Provided entries section start

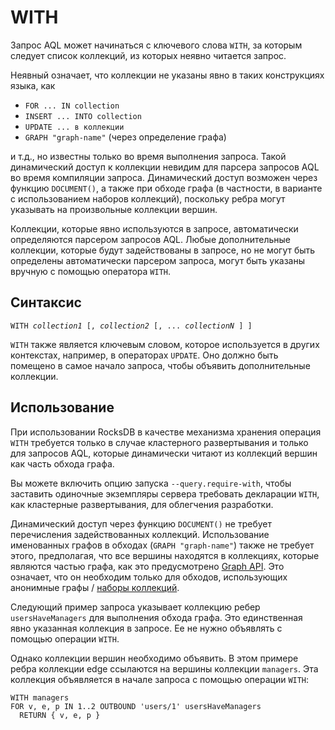 # WITH

Запрос AQL может начинаться с ключевого слова `WITH`, за которым следует список коллекций, из которых неявно читается запрос.

Неявный означает, что коллекции не указаны явно в таких конструкциях языка, как

-   `FOR ... IN collection`
-   `INSERT ... INTO collection`
-   `UPDATE ... в коллекции`
-   `GRAPH "graph-name"` (через определение графа)

и т.д., но известны только во время выполнения запроса. Такой динамический доступ к коллекции невидим для парсера запросов AQL во время компиляции запроса. Динамический доступ возможен через функцию `DOCUMENT()`, а также при обходе графа (в частности, в варианте с использованием наборов коллекций), поскольку ребра могут указывать на произвольные коллекции вершин.

Коллекции, которые явно используются в запросе, автоматически определяются парсером запросов AQL. Любые дополнительные коллекции, которые будут задействованы в запросе, но не могут быть определены автоматически парсером запроса, могут быть указаны вручную с помощью оператора `WITH`.

## Синтаксис

<pre><code>WITH <em>collection1</em> [, <em>collection2</em> [, ... <em>collectionN</em> ] ]</code></pre>

`WITH` также является ключевым словом, которое используется в других контекстах, например, в операторах `UPDATE`. Оно должно быть помещено в самое начало запроса, чтобы объявить дополнительные коллекции.

## Использование

При использовании RocksDB в качестве механизма хранения операция `WITH` требуется только в случае кластерного развертывания и только для запросов AQL, которые динамически читают из коллекций вершин как часть обхода графа.

Вы можете включить опцию запуска `--query.require-with`, чтобы заставить одиночные экземпляры сервера требовать декларации `WITH`, как кластерные развертывания, для облегчения разработки.

Динамический доступ через функцию `DOCUMENT()` не требует перечисления задействованных коллекций. Использование именованных графов в обходах (`GRAPH "graph-name"`) также не требует этого, предполагая, что все вершины находятся в коллекциях, которые являются частью графа, как это предусмотрено [Graph API](../http/gharial.html). Это означает, что он необходим только для обходов, использующих анонимные графы / [наборы коллекций](../graphs/traversals.md).

<!-- 0001.part.md -->

Следующий пример запроса указывает коллекцию ребер `usersHaveManagers` для выполнения обхода графа. Это единственная явно указанная коллекция в запросе. Ее не нужно объявлять с помощью операции `WITH`.

Однако коллекции вершин необходимо объявить. В этом примере ребра коллекции edge ссылаются на вершины коллекции `managers`. Эта коллекция объявляется в начале запроса с помощью операции `WITH`:

<!-- 0002.part.md -->

```aql
WITH managers
FOR v, e, p IN 1..2 OUTBOUND 'users/1' usersHaveManagers
  RETURN { v, e, p }
```

<!-- 0003.part.md -->

<!-- 0004.part.md -->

Provided entries section end

* Task to complete *
What number of lines in the listing above hold the string "могут"? Give that number and nothing else.

* Answer box *
2